In [2]:
import re
import json
import os
from typing import Dict, List, Optional
from pathlib import Path


# Define the expected path for the external slang dictionary file
#SLANG_FILE_PATH = os.path.join(os.path.dirname(__file__), '..', '..', 'data', 'slangs.json')
# Project root (assuming this script is anywhere inside the project)
PROJECT_ROOT = Path(__file__).resolve().parent
while not (PROJECT_ROOT / "data").exists():
    PROJECT_ROOT = PROJECT_ROOT.parent

# Constant path to your JSON
SLANG_FILE_PATH = PROJECT_ROOT / "data" / "slangs.json"

def _load_slang_map() -> Dict[str, str]:
    """
    Attempts to load the slang map from the JSON file path.
    Falls back to a hardcoded dictionary if the file is not found or fails to load.
    """
    # Hardcoded fallback dictionary (development/testing)
    FALLBACK_SLANG_MAP: Dict[str, str] = {
        "lol": "laughing out loud",
        "brb": "be right back",
        "btw": "by the way",
        "imo": "in my opinion",
        "imho": "in my humble opinion",
        "thx": "thanks",
        "ty": "thank you",
        "tldr": "too long didn't read",
        "ikr": "i know, right",
        "fomo": "fear of missing out",
        "smh": "shaking my head",
        #"omg": "oh my god",
        "wtf": "what the hell",
        "lmao": "laughing my a** off",
        "np": "no problem",
        "afk": "away from keyboard",
        "gg": "good game",
        "gtg": "got to go",
        "rofl": "rolling on the floor laughing",
    }
    
    try:
        # Load the external JSON file
        with open(SLANG_FILE_PATH, 'r', encoding='utf-8') as f:
            print(f"INFO: Successfully loaded slang map from {SLANG_FILE_PATH}")
            return json.load(f)
    except FileNotFoundError:
        print(f"WARNING: Slang file not found at {SLANG_FILE_PATH}. Using hardcoded fallback map.")
        return FALLBACK_SLANG_MAP
    except json.JSONDecodeError:
        print(f"ERROR: Failed to decode JSON from {SLANG_FILE_PATH}. Using hardcoded fallback map.")
        return FALLBACK_SLANG_MAP
    except Exception as e:
        print(f"An unexpected error occurred during slang map loading: {e}. Using hardcoded fallback map.")
        return FALLBACK_SLANG_MAP

# Load the slang map once when the module is imported
SLANG_MAP = _load_slang_map()

def expand_slang_and_abbreviations(text: str) -> str:
    """
    Standardizes text by expanding common internet slang and abbreviations 
    based on the loaded map.

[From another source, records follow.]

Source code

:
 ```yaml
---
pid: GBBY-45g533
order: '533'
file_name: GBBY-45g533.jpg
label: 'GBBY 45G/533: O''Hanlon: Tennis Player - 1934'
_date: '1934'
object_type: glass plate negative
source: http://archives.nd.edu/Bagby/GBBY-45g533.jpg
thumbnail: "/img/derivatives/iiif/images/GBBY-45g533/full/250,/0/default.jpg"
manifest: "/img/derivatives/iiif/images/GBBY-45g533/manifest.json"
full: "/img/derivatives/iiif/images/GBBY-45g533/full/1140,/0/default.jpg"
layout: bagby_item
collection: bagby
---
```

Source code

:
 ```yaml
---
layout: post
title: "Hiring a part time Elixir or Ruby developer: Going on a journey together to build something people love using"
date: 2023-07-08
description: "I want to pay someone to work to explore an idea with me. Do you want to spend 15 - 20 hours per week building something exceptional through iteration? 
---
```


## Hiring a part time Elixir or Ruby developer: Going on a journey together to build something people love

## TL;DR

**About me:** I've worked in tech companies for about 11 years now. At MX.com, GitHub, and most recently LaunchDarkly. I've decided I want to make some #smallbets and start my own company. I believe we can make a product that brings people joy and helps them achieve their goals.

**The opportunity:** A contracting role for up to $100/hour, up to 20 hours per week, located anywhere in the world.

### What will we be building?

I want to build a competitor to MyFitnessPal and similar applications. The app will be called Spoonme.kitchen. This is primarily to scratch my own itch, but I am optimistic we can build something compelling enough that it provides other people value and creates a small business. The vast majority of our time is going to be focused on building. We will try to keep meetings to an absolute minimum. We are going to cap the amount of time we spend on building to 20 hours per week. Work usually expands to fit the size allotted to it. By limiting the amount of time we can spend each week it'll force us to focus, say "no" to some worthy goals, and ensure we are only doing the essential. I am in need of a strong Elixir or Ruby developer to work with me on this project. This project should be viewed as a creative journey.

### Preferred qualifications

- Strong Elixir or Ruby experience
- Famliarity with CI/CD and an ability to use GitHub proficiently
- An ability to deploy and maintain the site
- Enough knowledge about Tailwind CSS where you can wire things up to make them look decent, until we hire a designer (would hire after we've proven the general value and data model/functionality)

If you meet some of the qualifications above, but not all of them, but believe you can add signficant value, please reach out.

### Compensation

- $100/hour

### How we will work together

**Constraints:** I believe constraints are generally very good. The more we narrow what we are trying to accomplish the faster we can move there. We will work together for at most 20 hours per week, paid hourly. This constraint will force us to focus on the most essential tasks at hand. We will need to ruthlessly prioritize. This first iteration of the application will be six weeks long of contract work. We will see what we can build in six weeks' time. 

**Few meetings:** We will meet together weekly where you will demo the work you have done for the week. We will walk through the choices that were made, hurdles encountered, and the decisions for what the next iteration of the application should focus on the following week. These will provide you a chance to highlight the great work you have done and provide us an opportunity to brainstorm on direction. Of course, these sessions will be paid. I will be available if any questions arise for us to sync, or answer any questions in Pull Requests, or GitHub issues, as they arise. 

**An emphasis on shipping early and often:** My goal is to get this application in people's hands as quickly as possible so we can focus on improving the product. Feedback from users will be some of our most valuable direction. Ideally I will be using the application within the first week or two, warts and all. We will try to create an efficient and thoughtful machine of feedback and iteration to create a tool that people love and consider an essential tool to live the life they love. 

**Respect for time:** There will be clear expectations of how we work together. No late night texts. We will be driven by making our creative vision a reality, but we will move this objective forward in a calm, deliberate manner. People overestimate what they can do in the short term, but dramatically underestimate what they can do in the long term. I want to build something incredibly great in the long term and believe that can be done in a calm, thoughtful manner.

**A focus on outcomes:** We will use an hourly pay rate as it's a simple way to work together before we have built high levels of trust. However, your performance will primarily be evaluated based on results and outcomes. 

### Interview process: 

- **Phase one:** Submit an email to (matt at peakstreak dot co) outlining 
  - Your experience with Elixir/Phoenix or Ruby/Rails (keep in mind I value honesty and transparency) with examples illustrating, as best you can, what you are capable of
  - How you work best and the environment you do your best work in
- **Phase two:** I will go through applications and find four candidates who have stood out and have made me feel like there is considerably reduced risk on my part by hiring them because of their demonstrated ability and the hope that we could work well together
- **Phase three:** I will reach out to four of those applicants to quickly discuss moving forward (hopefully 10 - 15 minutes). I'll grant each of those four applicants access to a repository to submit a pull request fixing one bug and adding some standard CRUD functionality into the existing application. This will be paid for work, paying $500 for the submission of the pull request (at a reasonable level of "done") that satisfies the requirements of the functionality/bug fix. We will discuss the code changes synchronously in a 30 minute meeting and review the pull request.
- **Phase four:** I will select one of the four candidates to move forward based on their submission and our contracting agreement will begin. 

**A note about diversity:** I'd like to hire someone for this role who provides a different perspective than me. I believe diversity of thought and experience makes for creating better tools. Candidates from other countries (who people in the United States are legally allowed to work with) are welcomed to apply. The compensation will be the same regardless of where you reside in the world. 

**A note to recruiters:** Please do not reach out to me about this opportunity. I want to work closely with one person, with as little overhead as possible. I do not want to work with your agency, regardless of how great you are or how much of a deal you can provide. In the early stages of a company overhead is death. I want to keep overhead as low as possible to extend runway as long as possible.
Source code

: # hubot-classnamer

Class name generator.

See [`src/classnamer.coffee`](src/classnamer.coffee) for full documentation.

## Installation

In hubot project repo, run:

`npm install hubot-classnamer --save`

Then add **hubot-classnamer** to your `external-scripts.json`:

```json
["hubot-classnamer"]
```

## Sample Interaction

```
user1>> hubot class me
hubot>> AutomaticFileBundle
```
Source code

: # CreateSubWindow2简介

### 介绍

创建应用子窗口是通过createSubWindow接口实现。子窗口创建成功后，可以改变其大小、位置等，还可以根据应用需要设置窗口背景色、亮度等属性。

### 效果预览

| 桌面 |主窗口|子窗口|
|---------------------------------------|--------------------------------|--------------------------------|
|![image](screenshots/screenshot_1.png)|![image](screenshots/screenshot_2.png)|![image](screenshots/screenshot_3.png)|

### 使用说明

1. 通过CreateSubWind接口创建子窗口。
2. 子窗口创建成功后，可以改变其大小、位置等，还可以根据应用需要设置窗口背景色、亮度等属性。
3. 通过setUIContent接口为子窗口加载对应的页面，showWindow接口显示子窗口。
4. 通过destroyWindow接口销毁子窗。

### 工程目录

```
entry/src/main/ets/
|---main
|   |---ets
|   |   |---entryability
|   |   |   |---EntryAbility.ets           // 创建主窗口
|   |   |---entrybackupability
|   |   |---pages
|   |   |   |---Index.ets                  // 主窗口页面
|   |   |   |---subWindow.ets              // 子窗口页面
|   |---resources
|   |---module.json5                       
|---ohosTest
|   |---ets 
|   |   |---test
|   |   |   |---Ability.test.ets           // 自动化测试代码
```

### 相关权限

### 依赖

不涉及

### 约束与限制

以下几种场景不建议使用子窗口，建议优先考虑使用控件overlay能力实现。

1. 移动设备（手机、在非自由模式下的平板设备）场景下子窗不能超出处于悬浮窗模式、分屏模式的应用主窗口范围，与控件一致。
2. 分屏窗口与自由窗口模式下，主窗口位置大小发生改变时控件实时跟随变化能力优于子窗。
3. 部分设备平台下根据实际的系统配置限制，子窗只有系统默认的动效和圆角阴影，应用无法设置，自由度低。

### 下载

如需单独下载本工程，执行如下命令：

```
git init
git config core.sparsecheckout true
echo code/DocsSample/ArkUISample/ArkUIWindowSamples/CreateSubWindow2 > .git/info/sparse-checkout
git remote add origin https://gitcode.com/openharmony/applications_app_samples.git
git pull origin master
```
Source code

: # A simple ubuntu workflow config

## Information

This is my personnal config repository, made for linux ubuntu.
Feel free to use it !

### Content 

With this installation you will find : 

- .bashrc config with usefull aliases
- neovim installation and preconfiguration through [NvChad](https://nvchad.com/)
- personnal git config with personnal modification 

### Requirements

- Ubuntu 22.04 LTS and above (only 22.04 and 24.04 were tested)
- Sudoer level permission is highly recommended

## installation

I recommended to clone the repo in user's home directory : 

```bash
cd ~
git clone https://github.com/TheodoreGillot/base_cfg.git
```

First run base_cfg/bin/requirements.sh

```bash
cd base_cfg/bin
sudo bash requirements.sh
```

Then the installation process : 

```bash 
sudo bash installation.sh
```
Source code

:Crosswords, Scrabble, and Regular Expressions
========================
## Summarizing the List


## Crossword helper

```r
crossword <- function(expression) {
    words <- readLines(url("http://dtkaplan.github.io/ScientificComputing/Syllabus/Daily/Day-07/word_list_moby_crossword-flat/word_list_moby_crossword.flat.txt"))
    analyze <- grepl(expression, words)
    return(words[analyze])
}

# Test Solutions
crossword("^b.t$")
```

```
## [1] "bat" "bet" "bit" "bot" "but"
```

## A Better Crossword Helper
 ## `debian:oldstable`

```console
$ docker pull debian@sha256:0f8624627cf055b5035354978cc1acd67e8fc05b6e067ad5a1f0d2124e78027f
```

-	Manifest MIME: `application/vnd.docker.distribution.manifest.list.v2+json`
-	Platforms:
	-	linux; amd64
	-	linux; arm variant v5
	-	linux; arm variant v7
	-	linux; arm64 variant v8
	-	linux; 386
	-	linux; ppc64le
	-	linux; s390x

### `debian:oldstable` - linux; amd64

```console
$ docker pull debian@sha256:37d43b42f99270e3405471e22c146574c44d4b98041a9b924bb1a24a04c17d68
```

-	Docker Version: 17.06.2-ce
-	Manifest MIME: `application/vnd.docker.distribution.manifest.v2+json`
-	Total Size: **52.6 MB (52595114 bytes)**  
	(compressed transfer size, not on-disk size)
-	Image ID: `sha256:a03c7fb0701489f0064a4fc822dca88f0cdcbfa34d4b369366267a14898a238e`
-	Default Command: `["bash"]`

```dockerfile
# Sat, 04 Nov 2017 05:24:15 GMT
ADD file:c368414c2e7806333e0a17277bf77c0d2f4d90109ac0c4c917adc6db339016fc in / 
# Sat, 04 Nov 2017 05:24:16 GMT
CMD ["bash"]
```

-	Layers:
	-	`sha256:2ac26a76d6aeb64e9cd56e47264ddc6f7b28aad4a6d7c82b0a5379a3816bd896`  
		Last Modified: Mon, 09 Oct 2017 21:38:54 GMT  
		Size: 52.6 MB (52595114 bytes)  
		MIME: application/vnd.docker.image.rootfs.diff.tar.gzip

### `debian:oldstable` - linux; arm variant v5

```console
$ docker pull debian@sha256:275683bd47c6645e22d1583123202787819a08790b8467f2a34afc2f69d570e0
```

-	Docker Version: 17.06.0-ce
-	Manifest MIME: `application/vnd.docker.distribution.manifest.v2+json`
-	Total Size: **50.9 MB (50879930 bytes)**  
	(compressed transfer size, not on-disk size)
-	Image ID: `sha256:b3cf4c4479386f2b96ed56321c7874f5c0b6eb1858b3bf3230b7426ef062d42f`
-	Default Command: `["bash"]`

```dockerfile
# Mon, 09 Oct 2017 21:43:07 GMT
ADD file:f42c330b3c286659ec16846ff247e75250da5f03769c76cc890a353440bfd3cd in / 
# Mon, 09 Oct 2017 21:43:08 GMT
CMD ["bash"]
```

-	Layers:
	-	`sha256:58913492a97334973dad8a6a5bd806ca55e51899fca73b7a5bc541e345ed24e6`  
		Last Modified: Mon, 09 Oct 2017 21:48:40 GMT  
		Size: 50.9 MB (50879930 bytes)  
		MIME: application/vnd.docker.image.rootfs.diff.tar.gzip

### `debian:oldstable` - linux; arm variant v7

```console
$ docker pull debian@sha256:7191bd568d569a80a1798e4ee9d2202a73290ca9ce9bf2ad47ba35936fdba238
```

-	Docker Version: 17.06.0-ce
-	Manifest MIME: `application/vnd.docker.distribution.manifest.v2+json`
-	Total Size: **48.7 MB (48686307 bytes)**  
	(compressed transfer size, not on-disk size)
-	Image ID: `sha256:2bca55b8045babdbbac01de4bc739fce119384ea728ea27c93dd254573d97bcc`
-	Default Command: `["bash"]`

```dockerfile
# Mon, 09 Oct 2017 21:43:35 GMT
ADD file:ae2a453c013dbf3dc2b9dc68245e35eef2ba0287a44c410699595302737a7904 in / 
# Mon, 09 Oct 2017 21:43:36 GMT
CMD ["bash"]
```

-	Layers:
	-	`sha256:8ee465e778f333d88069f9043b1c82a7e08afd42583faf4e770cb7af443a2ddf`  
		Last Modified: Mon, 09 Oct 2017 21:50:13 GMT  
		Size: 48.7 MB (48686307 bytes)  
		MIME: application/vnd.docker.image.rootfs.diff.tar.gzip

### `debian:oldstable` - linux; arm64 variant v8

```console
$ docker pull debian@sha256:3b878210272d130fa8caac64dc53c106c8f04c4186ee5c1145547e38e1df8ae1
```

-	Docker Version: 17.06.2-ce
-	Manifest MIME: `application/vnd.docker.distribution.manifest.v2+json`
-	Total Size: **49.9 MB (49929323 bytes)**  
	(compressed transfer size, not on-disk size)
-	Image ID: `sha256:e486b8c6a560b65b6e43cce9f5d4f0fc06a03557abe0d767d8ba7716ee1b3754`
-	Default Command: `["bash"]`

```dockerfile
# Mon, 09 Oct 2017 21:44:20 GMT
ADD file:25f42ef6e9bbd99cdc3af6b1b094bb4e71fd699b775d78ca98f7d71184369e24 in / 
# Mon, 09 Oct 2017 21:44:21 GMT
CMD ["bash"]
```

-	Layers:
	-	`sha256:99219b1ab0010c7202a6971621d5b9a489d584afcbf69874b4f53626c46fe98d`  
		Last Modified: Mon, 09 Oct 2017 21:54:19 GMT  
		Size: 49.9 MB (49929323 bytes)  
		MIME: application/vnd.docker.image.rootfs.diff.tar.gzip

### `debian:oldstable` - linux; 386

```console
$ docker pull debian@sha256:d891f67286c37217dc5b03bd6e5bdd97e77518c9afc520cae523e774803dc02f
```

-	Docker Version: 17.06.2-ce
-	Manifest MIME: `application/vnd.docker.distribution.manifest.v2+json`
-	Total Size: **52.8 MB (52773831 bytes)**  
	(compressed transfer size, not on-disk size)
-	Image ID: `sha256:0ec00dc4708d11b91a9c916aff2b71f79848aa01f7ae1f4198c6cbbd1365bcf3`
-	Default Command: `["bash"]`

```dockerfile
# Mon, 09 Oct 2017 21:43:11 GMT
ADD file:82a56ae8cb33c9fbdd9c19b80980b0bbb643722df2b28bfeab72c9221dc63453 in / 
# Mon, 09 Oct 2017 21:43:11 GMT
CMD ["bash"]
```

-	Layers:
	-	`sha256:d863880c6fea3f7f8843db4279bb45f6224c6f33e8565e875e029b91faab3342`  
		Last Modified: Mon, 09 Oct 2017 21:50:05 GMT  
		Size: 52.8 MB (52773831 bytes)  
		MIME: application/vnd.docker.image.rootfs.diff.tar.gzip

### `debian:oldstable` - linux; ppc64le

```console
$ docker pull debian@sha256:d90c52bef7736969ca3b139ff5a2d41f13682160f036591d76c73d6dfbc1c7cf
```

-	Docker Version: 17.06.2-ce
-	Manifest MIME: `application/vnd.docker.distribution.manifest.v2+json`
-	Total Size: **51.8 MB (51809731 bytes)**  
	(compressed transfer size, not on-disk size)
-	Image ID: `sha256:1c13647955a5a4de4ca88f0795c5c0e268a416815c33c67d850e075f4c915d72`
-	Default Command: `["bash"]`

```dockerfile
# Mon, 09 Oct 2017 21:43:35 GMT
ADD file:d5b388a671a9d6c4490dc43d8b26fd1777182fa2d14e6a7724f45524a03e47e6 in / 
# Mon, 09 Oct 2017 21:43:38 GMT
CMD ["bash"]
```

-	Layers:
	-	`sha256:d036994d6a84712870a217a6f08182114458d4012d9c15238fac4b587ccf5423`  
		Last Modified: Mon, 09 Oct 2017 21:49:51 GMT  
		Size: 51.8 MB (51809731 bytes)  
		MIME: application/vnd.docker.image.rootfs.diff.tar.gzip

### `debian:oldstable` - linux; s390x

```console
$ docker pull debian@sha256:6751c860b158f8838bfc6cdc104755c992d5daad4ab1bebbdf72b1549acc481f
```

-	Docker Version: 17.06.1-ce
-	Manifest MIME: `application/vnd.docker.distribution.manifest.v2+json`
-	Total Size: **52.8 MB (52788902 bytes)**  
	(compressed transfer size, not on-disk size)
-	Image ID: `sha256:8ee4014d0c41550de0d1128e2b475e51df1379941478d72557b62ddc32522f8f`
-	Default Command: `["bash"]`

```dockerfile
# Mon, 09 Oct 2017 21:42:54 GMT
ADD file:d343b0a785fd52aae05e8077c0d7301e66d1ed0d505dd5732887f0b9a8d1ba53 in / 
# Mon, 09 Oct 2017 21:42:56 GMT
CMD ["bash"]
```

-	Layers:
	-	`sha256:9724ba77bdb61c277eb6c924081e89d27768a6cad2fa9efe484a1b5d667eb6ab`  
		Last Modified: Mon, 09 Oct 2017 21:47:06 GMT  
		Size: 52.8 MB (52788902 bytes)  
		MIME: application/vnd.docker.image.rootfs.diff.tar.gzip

This function is case-insensitive during matching.

    Args:
        text: The input string (e.g., "This is awesome lol btw I'm late").

    Returns:
        The string with slang expanded (e.g., "This is awesome laughing out loud by the way I'm late").
    """
    if not text:
        return text

    # 1. Lowercase the entire text and split into words
    words: List[str] = text.lower().split()
    
    # 2. Process words and replace slang
    expanded_words: List[str] = []
    
    for word in words:
        # Check if the word, after stripping any trailing punctuation, is in the slang map.
        # We need to preserve punctuation (like periods or commas) if they are attached 
        # to the slang, but we match the core word.
        clean_word = re.sub(r'[\W_]+$', '', word) # Remove trailing non-word characters
        
        if clean_word in SLANG_MAP:
            # Replace the word with the expanded version
            expanded_slang = SLANG_MAP[clean_word]
            
            # If the original word had trailing punctuation (e.g., "lol."), 
            # we re-attach it to the expanded phrase.
            trailing_punc = re.search(r'([\W_]+$)', word)
            if trailing_punc:
                # We need to correctly handle multi-word expansion (e.g., "laughing out loud")
                # and re-attach punctuation to the last word of the expanded phrase.
                expanded_slang_list = expanded_slang.split()
                if expanded_slang_list:
                    expanded_slang_list[-1] += trailing_punc.group(1)
                expanded_words.extend(expanded_slang_list)
            else:
                expanded_words.extend(expanded_slang.split())
        else:
            expanded_words.append(word)

    return ' '.join(expanded_words)

# Example Usage to test the function
if __name__ == "__main__":
    test_comment_1 = "OMG this is the best tutorial ever lol! IKR?"
    test_comment_2 = "BTW, I think this is too long. TLDR. SMH."
    test_comment_3 = "thx for the help. np."
    from pathlib import Path
    
    print(f"Original 1: {test_comment_1}")
    print(f"Expanded 1: {expand_slang_and_abbreviations(test_comment_1)}\n")
    
    print(f"Original 2: {test_comment_2}")
    print(f"Expanded 2: {expand_slang_and_abbreviations(test_comment_2)}\n")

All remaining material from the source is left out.